Problem to work on -
Word for word, restate every entry that follows.

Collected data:
# # # # # # #
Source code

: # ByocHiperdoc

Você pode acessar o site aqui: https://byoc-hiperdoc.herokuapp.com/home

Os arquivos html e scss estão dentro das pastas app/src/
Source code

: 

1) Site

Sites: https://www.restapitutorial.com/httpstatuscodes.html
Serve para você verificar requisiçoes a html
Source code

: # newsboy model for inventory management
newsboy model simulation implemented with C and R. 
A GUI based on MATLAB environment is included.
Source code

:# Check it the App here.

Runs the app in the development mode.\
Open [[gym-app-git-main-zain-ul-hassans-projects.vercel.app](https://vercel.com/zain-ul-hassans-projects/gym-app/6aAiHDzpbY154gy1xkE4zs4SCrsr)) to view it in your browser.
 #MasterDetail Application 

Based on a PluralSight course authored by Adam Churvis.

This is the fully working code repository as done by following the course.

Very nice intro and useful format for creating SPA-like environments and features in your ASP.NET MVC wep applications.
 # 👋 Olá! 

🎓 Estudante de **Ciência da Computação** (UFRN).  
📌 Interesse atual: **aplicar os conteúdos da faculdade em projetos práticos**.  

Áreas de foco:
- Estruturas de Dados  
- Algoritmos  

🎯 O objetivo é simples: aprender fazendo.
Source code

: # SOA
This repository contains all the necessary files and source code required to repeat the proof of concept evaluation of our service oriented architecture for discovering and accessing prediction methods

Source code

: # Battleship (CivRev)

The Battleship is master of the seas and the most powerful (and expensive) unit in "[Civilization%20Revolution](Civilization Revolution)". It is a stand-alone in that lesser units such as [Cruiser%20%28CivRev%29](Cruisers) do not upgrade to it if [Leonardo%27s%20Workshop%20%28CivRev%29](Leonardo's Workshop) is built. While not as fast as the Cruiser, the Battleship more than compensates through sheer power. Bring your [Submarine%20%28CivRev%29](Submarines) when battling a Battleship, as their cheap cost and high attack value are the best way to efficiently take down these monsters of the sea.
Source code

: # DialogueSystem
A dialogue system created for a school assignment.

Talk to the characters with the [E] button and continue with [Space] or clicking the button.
# # # # # # #
Answer box -
Source code

: # ByocHiperdoc

Você pode acessar o site aqui: https://byoc-hiperdoc.herokuapp.com/home

Os arquivos html e scss estão dentro das pastas app/src/
Source code

: 

1) Site

Sites: https://www.restapitutorial.com/httpstatuscodes.html
Serve para você verificar requisiçoes a html
Source code

: # newsboy model for inventory management
newsboy model simulation implemented with C and R. 
A GUI based on MATLAB environment is included.
Source code

:# Check it the App here.

Runs the app in the development mode.\
Open [[gym-app-git-main-zain-ul-hassans-projects.vercel.app](https://vercel.com/zain-ul-hassans-projects/gym-app/6aAiHDzpbY154gy1xkE4zs4SCrsr)) to view it in your browser.
 #MasterDetail Application 

Based on a PluralSight course authored by Adam Churvis.

This is the fully working code repository as done by following the course.

Very nice intro and useful format for creating SPA-like environments and features in your ASP.NET MVC wep applications.
 # 👋 Olá! 

🎓 Estudante de **Ciência da Computação** (UFRN).  
📌 Interesse atual: **aplicar os conteúdos da faculdade em projetos práticos**.  

Áreas de foco:
- Estruturas de Dados  
- Algoritmos  

🎯 O objetivo é simples: aprender fazendo.
Source code

: # SOA
This repository contains all the necessary files and source code required to repeat the proof of concept evaluation of our service oriented architecture for discovering and accessing prediction methods

Source code

: # Battleship (CivRev)

The Battleship is master of the seas and the most powerful (and expensive) unit in "[Civilization%20Revolution](Civilization Revolution)". It is a stand-alone in that lesser units such as [Cruiser%20%28CivRev%29](Cruisers) do not upgrade to it if [Leonardo%27s%20Workshop%20%28CivRev%29](Leonardo's Workshop) is built. While not as fast as the Cruiser, the Battleship more than compensates through sheer power. Bring your [Submarine%20%28CivRev%29](Submarines) when battling a Battleship, as their cheap cost and high attack value are the best way to efficiently take down these monsters of the sea.
Source code

: # DialogueSystem
A dialogue system created for a school assignment.

Talk to the characters with the [E] button and continue with [Space] or clicking the button.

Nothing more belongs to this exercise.